It was hot and humid last Wednesday night at the Sainte-Famille Church in Boucherville. Mind you, I’ve seen worse, but still… The concert held there promised us beautiful moments of music, with top young performers: cellist Cameron Crozman, violinist Chloe Kim, and pianist Meagan Milatz. Crozman and Milatz, I have already told you about them. He and she are excellent. Chloe Kim, I had never heard of her before.
On the program, the two wonderful Piano Trios by Schubert. For the occasion, they were presented to us on period instruments: a 1826 pianoforte (contemporary with Schubert, therefore) and a period violin. Only Crozman’s cello remained modern, but with gut strings instead of metal. A more muted sound, then.
You need to understand something about these instruments (and gut strings): they are very delicate little creatures. Much more than their modern descendants. These things go out of tune for nothing, in addition to having less projection power. And when it’s hot and humid, guess what, it’s worse.

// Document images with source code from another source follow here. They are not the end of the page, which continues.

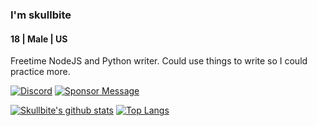 ### I'm skullbite
#### 18 | Male | US
Freetime NodeJS and Python writer. Could use things to write so I could practice more.

[![Discord](https://img.shields.io/discord/433011085369409551?color=%237289DA%20&label=Join%20my%20discord%21&logo=discord&style=flat-square)](https://discord.gg/c4vWDdd) [![Sponsor Message](https://img.shields.io/badge/Sponsor%20me!-%241%20or%20%243%2Fmo-%23ec6cb9?style=flat-square)](https://github.com/sponsors/Skullbite)


[![Skullbite's github stats](https://github-readme-stats.vercel.app/api?username=skullbite&theme=prussian)](https://github.com/anuraghazra/github-readme-stats)
[![Top Langs](https://github-readme-stats.vercel.app/api/top-langs/?username=skullbite&layout=compact&theme=prussian)](https://github.com/anuraghazra/github-readme-stats)


<!--
**Skullbite/Skullbite** is a ✨ _special_ ✨ repository because its `README.md` (this file) appears on your GitHub profile.

Here are some ideas to get you started:

- 🔭 I’m currently working on ...
- 🌱 I’m currently learning ...
- 👯 I’m looking to collaborate on ...
- 🤔 I’m looking for help with ...
- 💬 Ask me about ...
- 📫 How to reach me: ...
- 😄 Pronouns: ...
- ⚡ Fun fact: ...
-->

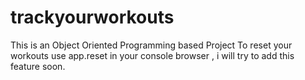 # trackyourworkouts
This is an Object Oriented Programming based Project
To reset your workouts use app.reset in your console browser , i will try to add this feature soon.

Result: the concert ended up resembling a constant struggle for the performers to give depth to their phrases and, above all, to maintain their tonal accuracy. This is less true for the pianoforte, whose mechanics are more resilient, but for the violin and cello, it’s a different story. Not knowing Chloe Kim, I cannot testify to her usual skills in terms of intonation. She is reputed to be excellent, and has played with Rachel Podger, Monica Huggett, Masaaki Suzuki, William Christie and Les Arts Florissants, and others of that calibre. These people cannot be mistaken in their assessment of playing partners.
What I can say, only, is that the intonation problems with the violin last night were recurrent. What part of the fault is with the violin and the performer? I refuse to comment. If I compare it to the cello, the latter appeared much less guilty. In truth, almost never. I must say, knowing Cameron, I know he is a musician of exceptional quality. Did he find it easier to compensate for the atmospheric conditions? His strings were gut, but his instrument remains modern, more resilient.
I took a lot of time for this introductory explanation, but I think the context was important, as I guess the musicians present gave their best.
Thus, setting aside the issue of intonation, the three artists demonstrated a very solid ensemble performance, with narrative constructions vibrant with naturalness and conviction. Crozman offered us superb sunny lines in the expositions of the first movements of both trios. He also sang with an enormous emotional force the famous melody of the Andante from Trio No. 2 in E-flat, revisited with delicate and very expressive attention in the final Allegro moderato.
Chloé Kim demonstrated convincing technical skills, expressing herself with great clarity, even though I missed the enveloping brilliance of a modern instrument (I think, for example, of Isabelle Faust, in a magnificent live recording).
That said, it was Megan Milatz who particularly delighted me. Those who have already heard her elsewhere in Montreal (like at a HausMusique concert on the 9th floor of the Eaton Centre, for example) know how remarkably precise her playing is, while maintaining a plastic ease that allows her to make any surgically organised line dance. The young lady was in great form yesterday and gave us precious passages on a particular instrument, an English pianoforte by Broadwood.
Let’s open a parenthesis here about this instrument. At the beginning of the 19th century, there were different makers of fortepianos (ancestors of the modern piano). Each had its own manufacturing style. We mainly distinguish between two models: English and Austro-German. The English (including Broadwood) had a more robust architecture and construction details (strings, types of pads on the hammers, etc.) that still today give these sound machines a rounder, less bright timbre compared to their Germanic cousins.
The use of a Broadwood model was an “interesting” experience, according to Cameron Crozman’s own words in the concert introduction. Especially because it is not the type of instrument that Schubert would have used.
The experience was indeed interesting, and I can hardly imagine any artist who could have done as well as Meagan Milatz in bringing colours and expressiveness to this music, which usually resonates in a more radiant way with an Austro-German period instrument or a completely modern one. The instrument itself, a property of local patron Jacques Marchand, is clearly very good.
That said, I’m not convinced that I want to hear this music again with this kind of sound model. The “mist” surrounding the pianistic discourse (Meagan Milatz’s own expression) ultimately creates a void. One expects a more affirmative presence of the instrument in the complex and elaborate narrative constructed by Schubert. It is not there. The instrument fades away too easily.
Conclusion: I left thinking that I really wanted to hear these artists play the same program either in a better controlled and temperate environment, on modern instruments, or both.